Nuestra Nación está acostumbrada a imitar el comportamiento de consumo de países más afortunados, como son los beneficiarios de imperios coloniales, que podían permitirse renunciar a la producción interior de determinados productos, a base de adquirirlos a precios bajos dentro de sus Dominios. La renuncia a la elaboración propia de ciertos productos conduce a una grave dependencia de las producciones despreciadas, nos referimos específicamente tanto a la Quincalla, producida en algunos países menos desarrollados, como a los Combustibles Fósiles. Renunciando a su producción interior y/o sustitución, persistimos en abastecernos mediante importaciones. La elevación del nivel de vida ha repercutido también en el incremento de la adquisición de este tipo de bienes, como refleja el enorme florecimiento mundial de su comercio exterior, consecuencia de su disponibilidad en el mercado a precios muy reducidos, lo que directamente conduce a nuestro desempleo y aumento de endeudamiento

Para encajar la dimensión del problema, deberá tenerse en cuenta que importamos 59.000 ktep de Petroleo y 368.000 GWh de Gas Natural. Lo que en conjunto equivale aproximadamente en valor a la prestación anual al desempleo 33.700 M €, según indica la rubrica de Protección Social que para el año 2013 publica el INE.
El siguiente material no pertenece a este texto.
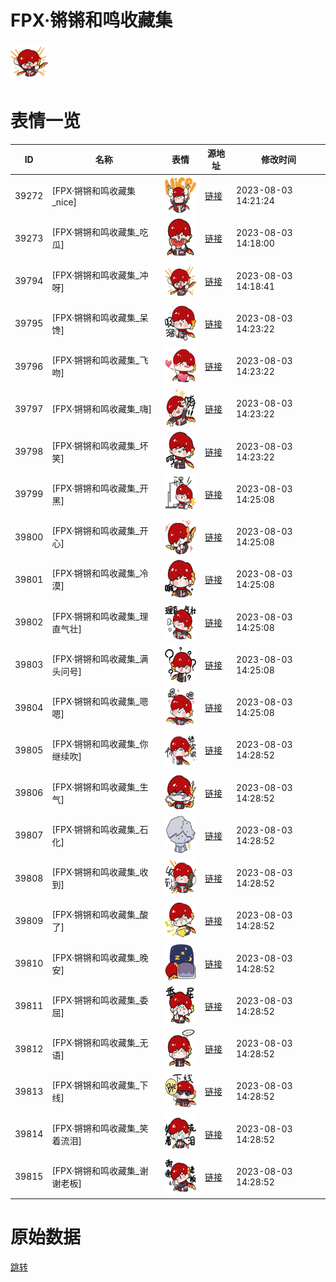 # FPX·锵锵和鸣收藏集

<img src="./cover.png" height="60" alt="cover" />

# 表情一览

|ID|名称|表情|源地址|修改时间|
|----|----|----|----|----|
|39272|[FPX·锵锵和鸣收藏集_nice]|<img src="./pic/039272_%5BFPX·锵锵和鸣收藏集_nice%5D.png" height="60" alt="nice"/>|[链接](https://i0.hdslb.com/bfs/emote/2e6b1c1f06b69b25ffaf9cdd6761f09eff91db36.png)|2023-08-03 14:21:24|
|39273|[FPX·锵锵和鸣收藏集_吃瓜]|<img src="./pic/039273_%5BFPX·锵锵和鸣收藏集_吃瓜%5D.png" height="60" alt="吃瓜"/>|[链接](https://i0.hdslb.com/bfs/emote/f71f97b7258b48cc4da4ba2b65a5faccc07e01c9.png)|2023-08-03 14:18:00|
|39794|[FPX·锵锵和鸣收藏集_冲呀]|<img src="./pic/039794_%5BFPX·锵锵和鸣收藏集_冲呀%5D.png" height="60" alt="冲呀"/>|[链接](https://i0.hdslb.com/bfs/emote/3968061852f2ddd241f0b8ca33fad6027b5ca971.png)|2023-08-03 14:18:41|
|39795|[FPX·锵锵和鸣收藏集_呆馋]|<img src="./pic/039795_%5BFPX·锵锵和鸣收藏集_呆馋%5D.png" height="60" alt="呆馋"/>|[链接](https://i0.hdslb.com/bfs/emote/0c6cb7aeb5937b14e15a8c9e9fba00781eedba66.png)|2023-08-03 14:23:22|
|39796|[FPX·锵锵和鸣收藏集_飞吻]|<img src="./pic/039796_%5BFPX·锵锵和鸣收藏集_飞吻%5D.png" height="60" alt="飞吻"/>|[链接](https://i0.hdslb.com/bfs/emote/2dbf6e93236effb3362d49799f815f49187b05d3.png)|2023-08-03 14:23:22|
|39797|[FPX·锵锵和鸣收藏集_嗨]|<img src="./pic/039797_%5BFPX·锵锵和鸣收藏集_嗨%5D.png" height="60" alt="嗨"/>|[链接](https://i0.hdslb.com/bfs/emote/910037f8383232b72a81176ea791eaf337a93d16.png)|2023-08-03 14:23:22|
|39798|[FPX·锵锵和鸣收藏集_坏笑]|<img src="./pic/039798_%5BFPX·锵锵和鸣收藏集_坏笑%5D.png" height="60" alt="坏笑"/>|[链接](https://i0.hdslb.com/bfs/emote/ed3d2002a6631ead098ade3e588c2d2d573da6cf.png)|2023-08-03 14:23:22|
|39799|[FPX·锵锵和鸣收藏集_开黑]|<img src="./pic/039799_%5BFPX·锵锵和鸣收藏集_开黑%5D.png" height="60" alt="开黑"/>|[链接](https://i0.hdslb.com/bfs/emote/a00573b0d6a2496fbba5750307ea1b232398312b.png)|2023-08-03 14:25:08|
|39800|[FPX·锵锵和鸣收藏集_开心]|<img src="./pic/039800_%5BFPX·锵锵和鸣收藏集_开心%5D.png" height="60" alt="开心"/>|[链接](https://i0.hdslb.com/bfs/emote/08ae7caf6d5ca3c8ca462077866c1ac9c6dba449.png)|2023-08-03 14:25:08|
|39801|[FPX·锵锵和鸣收藏集_冷漠]|<img src="./pic/039801_%5BFPX·锵锵和鸣收藏集_冷漠%5D.png" height="60" alt="冷漠"/>|[链接](https://i0.hdslb.com/bfs/emote/0367e51fdf977e5cd60452beab7a1d989c07e691.png)|2023-08-03 14:25:08|
|39802|[FPX·锵锵和鸣收藏集_理直气壮]|<img src="./pic/039802_%5BFPX·锵锵和鸣收藏集_理直气壮%5D.png" height="60" alt="理直气壮"/>|[链接](https://i0.hdslb.com/bfs/emote/593d2581790295bc1cae5a0ab957569fb123fb4a.png)|2023-08-03 14:25:08|
|39803|[FPX·锵锵和鸣收藏集_满头问号]|<img src="./pic/039803_%5BFPX·锵锵和鸣收藏集_满头问号%5D.png" height="60" alt="满头问号"/>|[链接](https://i0.hdslb.com/bfs/emote/a78982ca9804676f6653b473ad5ea720c272a8b3.png)|2023-08-03 14:25:08|
|39804|[FPX·锵锵和鸣收藏集_嗯嗯]|<img src="./pic/039804_%5BFPX·锵锵和鸣收藏集_嗯嗯%5D.png" height="60" alt="嗯嗯"/>|[链接](https://i0.hdslb.com/bfs/emote/2d85a06ff3fe2fb4a7602cdd8256a143350ae339.png)|2023-08-03 14:25:08|
|39805|[FPX·锵锵和鸣收藏集_你继续吹]|<img src="./pic/039805_%5BFPX·锵锵和鸣收藏集_你继续吹%5D.png" height="60" alt="你继续吹"/>|[链接](https://i0.hdslb.com/bfs/emote/56f91d13c6af0a89c5e96a1a17b75a7b07a8fc21.png)|2023-08-03 14:28:52|
|39806|[FPX·锵锵和鸣收藏集_生气]|<img src="./pic/039806_%5BFPX·锵锵和鸣收藏集_生气%5D.png" height="60" alt="生气"/>|[链接](https://i0.hdslb.com/bfs/emote/0a1a2dd133d04a7e86f47dcebcf2cf55d14e5bc2.png)|2023-08-03 14:28:52|
|39807|[FPX·锵锵和鸣收藏集_石化]|<img src="./pic/039807_%5BFPX·锵锵和鸣收藏集_石化%5D.png" height="60" alt="石化"/>|[链接](https://i0.hdslb.com/bfs/emote/3d78924ecf343085b80d7943beded7b9f09ff3f0.png)|2023-08-03 14:28:52|
|39808|[FPX·锵锵和鸣收藏集_收到]|<img src="./pic/039808_%5BFPX·锵锵和鸣收藏集_收到%5D.png" height="60" alt="收到"/>|[链接](https://i0.hdslb.com/bfs/emote/b5a6fcd29aea2b2e9b0ad331b689384baa422062.png)|2023-08-03 14:28:52|
|39809|[FPX·锵锵和鸣收藏集_酸了]|<img src="./pic/039809_%5BFPX·锵锵和鸣收藏集_酸了%5D.png" height="60" alt="酸了"/>|[链接](https://i0.hdslb.com/bfs/emote/9863c5b46c129357310ebd235ac12e1aa8bfc062.png)|2023-08-03 14:28:52|
|39810|[FPX·锵锵和鸣收藏集_晚安]|<img src="./pic/039810_%5BFPX·锵锵和鸣收藏集_晚安%5D.png" height="60" alt="晚安"/>|[链接](https://i0.hdslb.com/bfs/emote/92837ee472181312d42859455c7e92c37c6b9d01.png)|2023-08-03 14:28:52|
|39811|[FPX·锵锵和鸣收藏集_委屈]|<img src="./pic/039811_%5BFPX·锵锵和鸣收藏集_委屈%5D.png" height="60" alt="委屈"/>|[链接](https://i0.hdslb.com/bfs/emote/f1d5b20740af7541fab5bc908ad51299f69df618.png)|2023-08-03 14:28:52|
|39812|[FPX·锵锵和鸣收藏集_无语]|<img src="./pic/039812_%5BFPX·锵锵和鸣收藏集_无语%5D.png" height="60" alt="无语"/>|[链接](https://i0.hdslb.com/bfs/emote/4be8ea5e4199aacf279fa9365438b6099390ce04.png)|2023-08-03 14:28:52|
|39813|[FPX·锵锵和鸣收藏集_下线]|<img src="./pic/039813_%5BFPX·锵锵和鸣收藏集_下线%5D.png" height="60" alt="下线"/>|[链接](https://i0.hdslb.com/bfs/emote/88c74b24bd9912776f6f3597fd100f36ff42374d.png)|2023-08-03 14:28:52|
|39814|[FPX·锵锵和鸣收藏集_笑着流泪]|<img src="./pic/039814_%5BFPX·锵锵和鸣收藏集_笑着流泪%5D.png" height="60" alt="笑着流泪"/>|[链接](https://i0.hdslb.com/bfs/emote/b2b02d85f659fe73243f01f789cb9de60449fef6.png)|2023-08-03 14:28:52|
|39815|[FPX·锵锵和鸣收藏集_谢谢老板]|<img src="./pic/039815_%5BFPX·锵锵和鸣收藏集_谢谢老板%5D.png" height="60" alt="谢谢老板"/>|[链接](https://i0.hdslb.com/bfs/emote/e9c4a8269a26cba5d89d5d424c1e0f110491e309.png)|2023-08-03 14:28:52|

# 原始数据

[跳转](./raw.json)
En lo referente a la importación de Quincalla, nuestro principal proveedor nos suministró más de 5.600 M€ en 2002 pasando a 17.400 M€ el año 2.007, mientras España vendió por valor de 1.670 M€ en 2.006. No hay constancia de las importaciones realizadas, a través de ciertas firmas domiciliadas en la UE, de mercancías de origen asiático.

En conclusión, España a cambio de las mercancías importadas, transfiere anualmente más de 53.000 M€ casi doble de lo que se dedica a prestaciones por jubilación, 33.700 M€, que conduce inevitablemente al habitual incremento del déficit. De aquí la imperiosa conveniencia de reducir drásticamente el volumen de importación tanto de Quincalla como de Combustibles Fósiles, liberando fondos utilizables tanto en la seguridad de las pensiones como en la creación del empleo deseable. En lo sucesivo, salvo indicación en contrario todas las cantidades monetarias que utilizaremos se entenderán como moneda correspondiente al año 2.013.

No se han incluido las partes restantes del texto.